Data for processing:
---------------

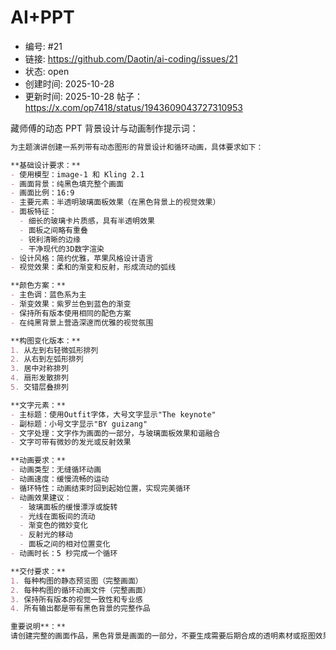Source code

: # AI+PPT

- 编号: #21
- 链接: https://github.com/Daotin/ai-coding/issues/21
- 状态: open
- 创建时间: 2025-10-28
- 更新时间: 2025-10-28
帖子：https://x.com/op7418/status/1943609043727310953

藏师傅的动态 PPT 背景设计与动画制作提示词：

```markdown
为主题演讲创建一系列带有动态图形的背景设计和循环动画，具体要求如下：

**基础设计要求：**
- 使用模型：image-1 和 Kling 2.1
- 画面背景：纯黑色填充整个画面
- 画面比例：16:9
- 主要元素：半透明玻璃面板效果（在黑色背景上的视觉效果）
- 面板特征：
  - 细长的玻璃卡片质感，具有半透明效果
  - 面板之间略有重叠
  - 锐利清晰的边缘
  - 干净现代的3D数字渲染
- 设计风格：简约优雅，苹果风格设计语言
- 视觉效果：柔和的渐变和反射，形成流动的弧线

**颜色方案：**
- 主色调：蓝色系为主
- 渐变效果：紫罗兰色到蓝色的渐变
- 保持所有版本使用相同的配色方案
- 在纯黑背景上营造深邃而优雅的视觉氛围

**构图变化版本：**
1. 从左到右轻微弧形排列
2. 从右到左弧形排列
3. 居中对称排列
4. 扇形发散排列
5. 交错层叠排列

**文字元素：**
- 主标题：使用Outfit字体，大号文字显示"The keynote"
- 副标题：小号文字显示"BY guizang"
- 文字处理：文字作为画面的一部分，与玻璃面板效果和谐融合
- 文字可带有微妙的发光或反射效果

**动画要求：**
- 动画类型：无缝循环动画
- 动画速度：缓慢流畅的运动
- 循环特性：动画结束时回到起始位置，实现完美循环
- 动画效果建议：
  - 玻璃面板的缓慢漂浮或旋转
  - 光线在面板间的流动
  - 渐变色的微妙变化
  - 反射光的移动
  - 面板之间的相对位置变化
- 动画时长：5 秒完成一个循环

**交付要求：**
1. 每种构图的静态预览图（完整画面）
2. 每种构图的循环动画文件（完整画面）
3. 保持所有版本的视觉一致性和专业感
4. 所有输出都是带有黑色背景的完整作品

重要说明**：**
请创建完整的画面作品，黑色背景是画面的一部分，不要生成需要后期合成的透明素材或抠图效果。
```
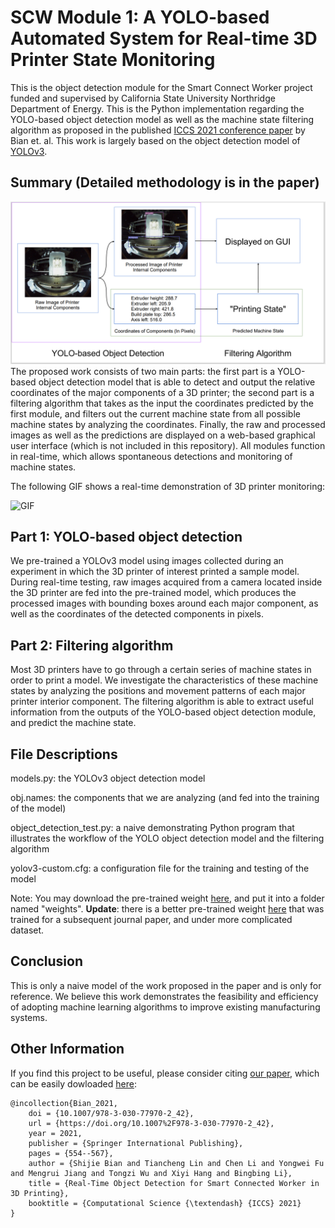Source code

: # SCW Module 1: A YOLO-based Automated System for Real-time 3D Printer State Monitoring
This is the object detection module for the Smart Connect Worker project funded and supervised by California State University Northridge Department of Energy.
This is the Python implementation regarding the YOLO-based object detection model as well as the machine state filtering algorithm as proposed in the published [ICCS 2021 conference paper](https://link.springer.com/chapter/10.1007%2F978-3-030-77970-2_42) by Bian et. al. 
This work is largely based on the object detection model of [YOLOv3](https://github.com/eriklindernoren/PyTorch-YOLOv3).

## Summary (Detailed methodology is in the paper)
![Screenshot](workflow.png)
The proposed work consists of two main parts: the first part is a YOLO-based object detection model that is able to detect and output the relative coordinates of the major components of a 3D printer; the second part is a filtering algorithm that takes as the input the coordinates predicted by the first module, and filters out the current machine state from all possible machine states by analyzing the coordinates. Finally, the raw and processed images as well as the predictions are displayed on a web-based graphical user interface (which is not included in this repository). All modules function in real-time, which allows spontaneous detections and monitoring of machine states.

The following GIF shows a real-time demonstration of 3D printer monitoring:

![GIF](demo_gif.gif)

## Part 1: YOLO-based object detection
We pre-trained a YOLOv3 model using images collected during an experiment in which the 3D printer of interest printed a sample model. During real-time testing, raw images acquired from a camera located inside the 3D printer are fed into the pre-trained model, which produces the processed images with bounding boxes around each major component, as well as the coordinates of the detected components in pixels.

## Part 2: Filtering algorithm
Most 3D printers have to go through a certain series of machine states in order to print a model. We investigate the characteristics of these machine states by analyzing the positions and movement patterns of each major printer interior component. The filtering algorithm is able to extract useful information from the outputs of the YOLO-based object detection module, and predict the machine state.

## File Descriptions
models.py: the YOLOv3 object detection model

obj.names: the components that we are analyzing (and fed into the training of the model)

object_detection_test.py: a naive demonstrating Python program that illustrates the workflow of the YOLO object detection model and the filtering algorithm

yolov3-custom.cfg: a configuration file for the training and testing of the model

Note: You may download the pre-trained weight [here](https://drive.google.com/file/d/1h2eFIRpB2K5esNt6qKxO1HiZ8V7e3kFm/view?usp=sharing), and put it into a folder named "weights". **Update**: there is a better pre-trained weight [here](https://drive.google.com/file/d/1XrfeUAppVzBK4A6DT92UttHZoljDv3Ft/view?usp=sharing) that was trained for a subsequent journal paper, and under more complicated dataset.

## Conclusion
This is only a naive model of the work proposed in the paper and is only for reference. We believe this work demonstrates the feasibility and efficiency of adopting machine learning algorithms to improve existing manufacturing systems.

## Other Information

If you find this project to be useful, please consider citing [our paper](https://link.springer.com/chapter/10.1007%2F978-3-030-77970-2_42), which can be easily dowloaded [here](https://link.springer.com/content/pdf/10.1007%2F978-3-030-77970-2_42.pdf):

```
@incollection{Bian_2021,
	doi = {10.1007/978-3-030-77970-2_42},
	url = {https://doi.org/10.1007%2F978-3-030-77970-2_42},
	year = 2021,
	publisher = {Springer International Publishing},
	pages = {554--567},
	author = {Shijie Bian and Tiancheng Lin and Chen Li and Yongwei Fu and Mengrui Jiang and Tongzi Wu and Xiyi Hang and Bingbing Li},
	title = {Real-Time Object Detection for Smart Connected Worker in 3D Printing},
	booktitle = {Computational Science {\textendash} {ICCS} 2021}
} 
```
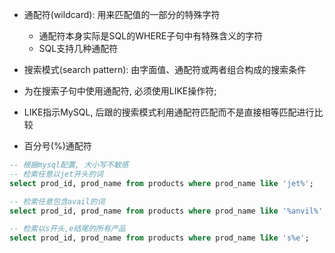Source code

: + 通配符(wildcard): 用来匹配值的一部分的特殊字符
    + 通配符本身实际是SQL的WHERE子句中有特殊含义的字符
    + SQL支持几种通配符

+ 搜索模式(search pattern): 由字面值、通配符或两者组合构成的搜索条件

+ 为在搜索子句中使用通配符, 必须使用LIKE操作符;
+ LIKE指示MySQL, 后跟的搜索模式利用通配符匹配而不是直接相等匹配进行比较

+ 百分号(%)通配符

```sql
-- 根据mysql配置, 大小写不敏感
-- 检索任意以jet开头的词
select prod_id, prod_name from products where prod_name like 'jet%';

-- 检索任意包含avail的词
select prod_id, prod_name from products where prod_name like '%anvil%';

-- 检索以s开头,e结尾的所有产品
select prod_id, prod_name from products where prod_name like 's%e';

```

---------------

Instructions to follow:
When you reproduce the material, keep every word exact and leave each picture out.

Exercise response:
Source code

: # AI+PPT

- 编号: #21
- 链接: https://github.com/Daotin/ai-coding/issues/21
- 状态: open
- 创建时间: 2025-10-28
- 更新时间: 2025-10-28
帖子：https://x.com/op7418/status/1943609043727310953

藏师傅的动态 PPT 背景设计与动画制作提示词：

```markdown
为主题演讲创建一系列带有动态图形的背景设计和循环动画，具体要求如下：

**基础设计要求：**
- 使用模型：image-1 和 Kling 2.1
- 画面背景：纯黑色填充整个画面
- 画面比例：16:9
- 主要元素：半透明玻璃面板效果（在黑色背景上的视觉效果）
- 面板特征：
  - 细长的玻璃卡片质感，具有半透明效果
  - 面板之间略有重叠
  - 锐利清晰的边缘
  - 干净现代的3D数字渲染
- 设计风格：简约优雅，苹果风格设计语言
- 视觉效果：柔和的渐变和反射，形成流动的弧线

**颜色方案：**
- 主色调：蓝色系为主
- 渐变效果：紫罗兰色到蓝色的渐变
- 保持所有版本使用相同的配色方案
- 在纯黑背景上营造深邃而优雅的视觉氛围

**构图变化版本：**
1. 从左到右轻微弧形排列
2. 从右到左弧形排列
3. 居中对称排列
4. 扇形发散排列
5. 交错层叠排列

**文字元素：**
- 主标题：使用Outfit字体，大号文字显示"The keynote"
- 副标题：小号文字显示"BY guizang"
- 文字处理：文字作为画面的一部分，与玻璃面板效果和谐融合
- 文字可带有微妙的发光或反射效果

**动画要求：**
- 动画类型：无缝循环动画
- 动画速度：缓慢流畅的运动
- 循环特性：动画结束时回到起始位置，实现完美循环
- 动画效果建议：
  - 玻璃面板的缓慢漂浮或旋转
  - 光线在面板间的流动
  - 渐变色的微妙变化
  - 反射光的移动
  - 面板之间的相对位置变化
- 动画时长：5 秒完成一个循环

**交付要求：**
1. 每种构图的静态预览图（完整画面）
2. 每种构图的循环动画文件（完整画面）
3. 保持所有版本的视觉一致性和专业感
4. 所有输出都是带有黑色背景的完整作品

重要说明**：**
请创建完整的画面作品，黑色背景是画面的一部分，不要生成需要后期合成的透明素材或抠图效果。
```
Source code

: # SCW Module 1: A YOLO-based Automated System for Real-time 3D Printer State Monitoring
This is the object detection module for the Smart Connect Worker project funded and supervised by California State University Northridge Department of Energy.
This is the Python implementation regarding the YOLO-based object detection model as well as the machine state filtering algorithm as proposed in the published [ICCS 2021 conference paper](https://link.springer.com/chapter/10.1007%2F978-3-030-77970-2_42) by Bian et. al. 
This work is largely based on the object detection model of [YOLOv3](https://github.com/eriklindernoren/PyTorch-YOLOv3).

## Summary (Detailed methodology is in the paper)
![Screenshot](workflow.png)
The proposed work consists of two main parts: the first part is a YOLO-based object detection model that is able to detect and output the relative coordinates of the major components of a 3D printer; the second part is a filtering algorithm that takes as the input the coordinates predicted by the first module, and filters out the current machine state from all possible machine states by analyzing the coordinates. Finally, the raw and processed images as well as the predictions are displayed on a web-based graphical user interface (which is not included in this repository). All modules function in real-time, which allows spontaneous detections and monitoring of machine states.

The following GIF shows a real-time demonstration of 3D printer monitoring:

![GIF](demo_gif.gif)

## Part 1: YOLO-based object detection
We pre-trained a YOLOv3 model using images collected during an experiment in which the 3D printer of interest printed a sample model. During real-time testing, raw images acquired from a camera located inside the 3D printer are fed into the pre-trained model, which produces the processed images with bounding boxes around each major component, as well as the coordinates of the detected components in pixels.

## Part 2: Filtering algorithm
Most 3D printers have to go through a certain series of machine states in order to print a model. We investigate the characteristics of these machine states by analyzing the positions and movement patterns of each major printer interior component. The filtering algorithm is able to extract useful information from the outputs of the YOLO-based object detection module, and predict the machine state.

## File Descriptions
models.py: the YOLOv3 object detection model

obj.names: the components that we are analyzing (and fed into the training of the model)

object_detection_test.py: a naive demonstrating Python program that illustrates the workflow of the YOLO object detection model and the filtering algorithm

yolov3-custom.cfg: a configuration file for the training and testing of the model

Note: You may download the pre-trained weight [here](https://drive.google.com/file/d/1h2eFIRpB2K5esNt6qKxO1HiZ8V7e3kFm/view?usp=sharing), and put it into a folder named "weights". **Update**: there is a better pre-trained weight [here](https://drive.google.com/file/d/1XrfeUAppVzBK4A6DT92UttHZoljDv3Ft/view?usp=sharing) that was trained for a subsequent journal paper, and under more complicated dataset.

## Conclusion
This is only a naive model of the work proposed in the paper and is only for reference. We believe this work demonstrates the feasibility and efficiency of adopting machine learning algorithms to improve existing manufacturing systems.

## Other Information

If you find this project to be useful, please consider citing [our paper](https://link.springer.com/chapter/10.1007%2F978-3-030-77970-2_42), which can be easily dowloaded [here](https://link.springer.com/content/pdf/10.1007%2F978-3-030-77970-2_42.pdf):

```
@incollection{Bian_2021,
	doi = {10.1007/978-3-030-77970-2_42},
	url = {https://doi.org/10.1007%2F978-3-030-77970-2_42},
	year = 2021,
	publisher = {Springer International Publishing},
	pages = {554--567},
	author = {Shijie Bian and Tiancheng Lin and Chen Li and Yongwei Fu and Mengrui Jiang and Tongzi Wu and Xiyi Hang and Bingbing Li},
	title = {Real-Time Object Detection for Smart Connected Worker in 3D Printing},
	booktitle = {Computational Science {\textendash} {ICCS} 2021}
} 
```
Source code

: + 通配符(wildcard): 用来匹配值的一部分的特殊字符
    + 通配符本身实际是SQL的WHERE子句中有特殊含义的字符
    + SQL支持几种通配符

+ 搜索模式(search pattern): 由字面值、通配符或两者组合构成的搜索条件

+ 为在搜索子句中使用通配符, 必须使用LIKE操作符;
+ LIKE指示MySQL, 后跟的搜索模式利用通配符匹配而不是直接相等匹配进行比较

+ 百分号(%)通配符

```sql
-- 根据mysql配置, 大小写不敏感
-- 检索任意以jet开头的词
select prod_id, prod_name from products where prod_name like 'jet%';

-- 检索任意包含avail的词
select prod_id, prod_name from products where prod_name like '%anvil%';

-- 检索以s开头,e结尾的所有产品
select prod_id, prod_name from products where prod_name like 's%e';

```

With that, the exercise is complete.